Author: Kirsty Knight
Kirsty Knight has graduated with a Bachelor of Arts in Languages and Applied Linguistics majoring in Spanish, and intends to continue with further studies.
Integration and immigration are currently extremely contentious issues in both the Australian political arena and the media. In line with these hot topics that flood the daily news, it makes sense to throw more limelight on the term ‘multiculturalism’. The focal point of the issue is the question of what has happened to the term. Once the buzzword of the political world of the 1990s, multiculturalism seems to have lost its influence in Australia over the last few years, due to changes in policy and by the increasing focus on ‘integration’ by governments. To find out what everyday Anglo‐ Australians think about multiculturalism and the current issues that surround it, seven interviews were conducted. The results revealed that the participants had many beliefs, perceptions, presuppositions, values and norms relating to multiculturalism. Although multiculturalism is overtly inclusive, what came through the views expressed were traces of implicit exclusionary discourse.
Exploring the acculturation of Taiwanese students in an Australian University: English self-confidence, wellbeing and friendships
Author: Alina Sullivan
Alina Sullivan is a graduate of the Bachelor of Arts in Languages and Applied Linguistics. Her interests lie in the areas of discourse analysis and intercultural communication studies. Her linguistic repertoire includes Russian, Romanian, English, French and Spanish languages and she shares a great interest in learning about different cultures and different languages around the world.
Within the expanding international tertiary sector in Australia, the main objective of University policies is the successful acculturation and integration of international students.
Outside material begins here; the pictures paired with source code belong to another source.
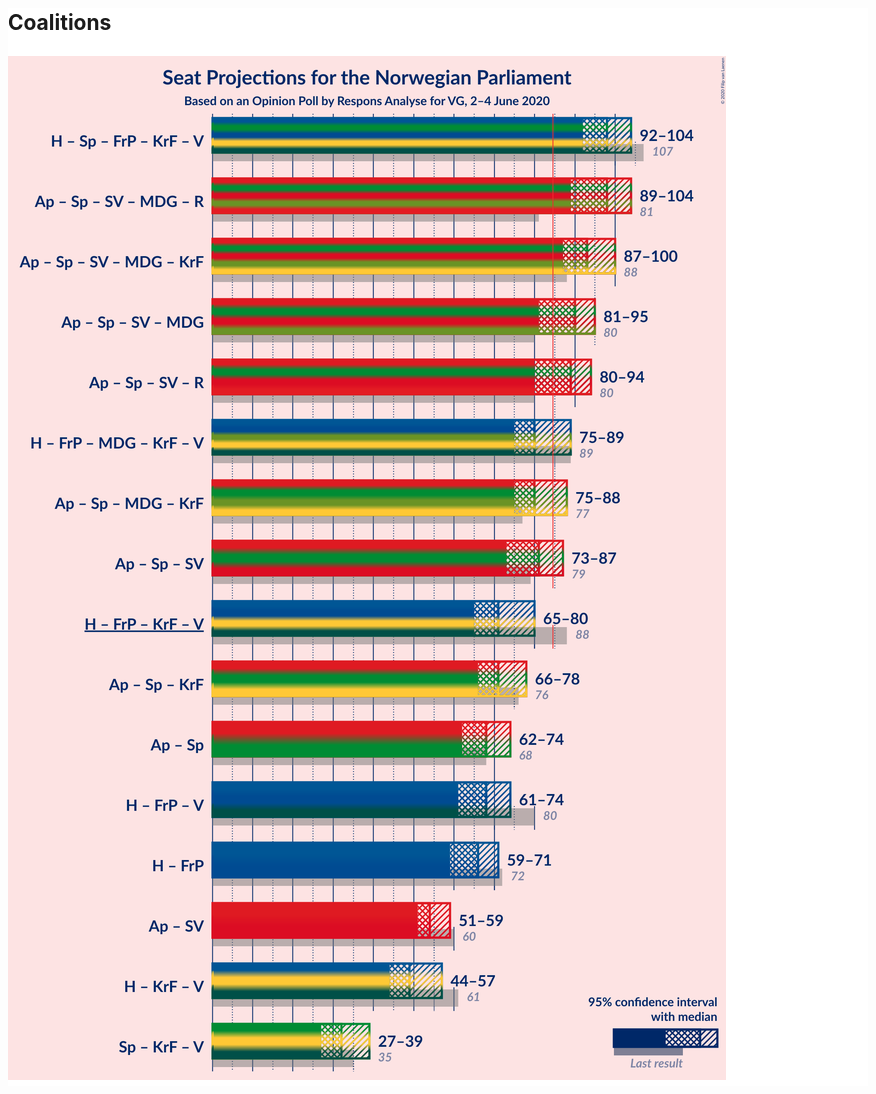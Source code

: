 
## Coalitions

![Graph with coalitions seats not yet produced](2020-06-04-ResponsAnalyse-coalitions-seats.png "Coalitions Seats")
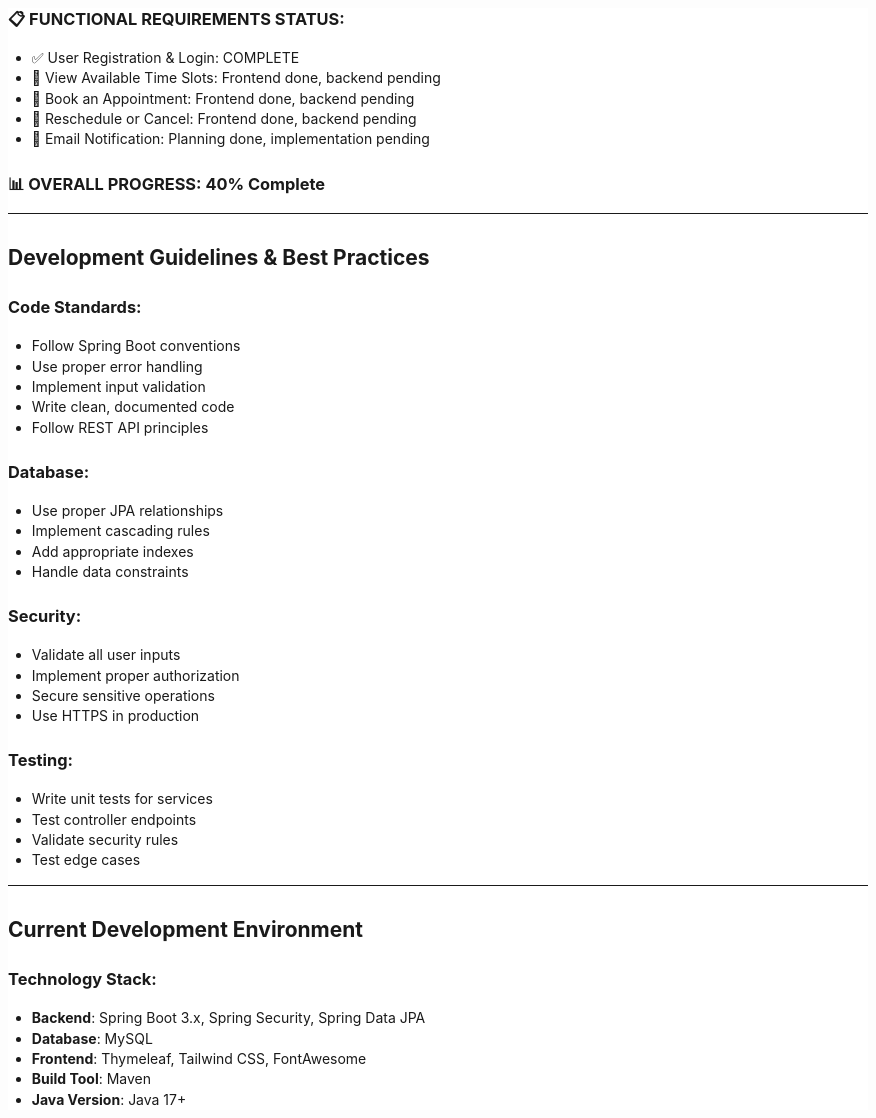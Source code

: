### 📋 FUNCTIONAL REQUIREMENTS STATUS:
- ✅ User Registration & Login: COMPLETE
- 🚧 View Available Time Slots: Frontend done, backend pending
- 🚧 Book an Appointment: Frontend done, backend pending  
- 🚧 Reschedule or Cancel: Frontend done, backend pending
- 🚧 Email Notification: Planning done, implementation pending

### 📊 OVERALL PROGRESS: 40% Complete

---

## Development Guidelines & Best Practices

### Code Standards:
- Follow Spring Boot conventions
- Use proper error handling
- Implement input validation
- Write clean, documented code
- Follow REST API principles

### Database:
- Use proper JPA relationships
- Implement cascading rules
- Add appropriate indexes
- Handle data constraints

### Security:
- Validate all user inputs
- Implement proper authorization
- Secure sensitive operations
- Use HTTPS in production

### Testing:
- Write unit tests for services
- Test controller endpoints
- Validate security rules
- Test edge cases

---

## Current Development Environment

### Technology Stack:
- **Backend**: Spring Boot 3.x, Spring Security, Spring Data JPA
- **Database**: MySQL
- **Frontend**: Thymeleaf, Tailwind CSS, FontAwesome
- **Build Tool**: Maven
- **Java Version**: Java 17+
However, studies have shown that there is a lack or a very low level of interaction between students of South and East Asian background and local students. This paper discusses the problem of acculturation of Taiwanese students in Australian Universities, focusing upon the areas of psychological adjustment and social networking. Moreover, the study explores the connections between perceived English fluency, self‐esteem, disempowerment, wellbeing, and friendships between international students and local students, as well as amongst international students. In total, 21 Taiwanese participants completed a questionnaire. The results have confirmed the validity of the identified area of psychological adjustment as being salient in the process of acculturation and social cohesion of Taiwanese students. Analysis of the data also shows that the levels of English self‐assessment, self‐esteem and friendships are lower for Taiwanese students in their interactions with local students as opposed to their interactions with non‐native speaker students. However, there was a strong tendency revealed among the participants to form more meaningful friendships with Australians.
Dr Michael Haugh
Michael Haugh is a Lecturer convening the International English program in the School of Languages and Linguistics at Griffith University, Brisbane, Australia. His main research interests include pragmatics and intercultural communication. He has published work in the Journal of Pragmatics, Intercultural Pragmatics, Pragmatics, Multilingua, Journal of Politeness Research, and Discourse, and is co-editing a forthcoming bookFace, Communication and Social Interaction (Equinox), as well as editing a special issue on 'Intention in pragmatics' for Intercultural Pragmatics (2008).
Dr Susana Eisenchlas
Susana Eisenchlas is a Senior Lecturer convening the Linguistics program in the School of Languages and Linguistics at Griffith University, Brisbane, Australia. Her Doctoral Dissertation was in the area of syntactic theory and first language acquisition. She also conducts research and publishes in the area of internationalisation of the curriculum and the teaching of intercultural communication from a linguistic perspective. She is co-editor of the book Australian Perspectives on Internationalising Education (2003).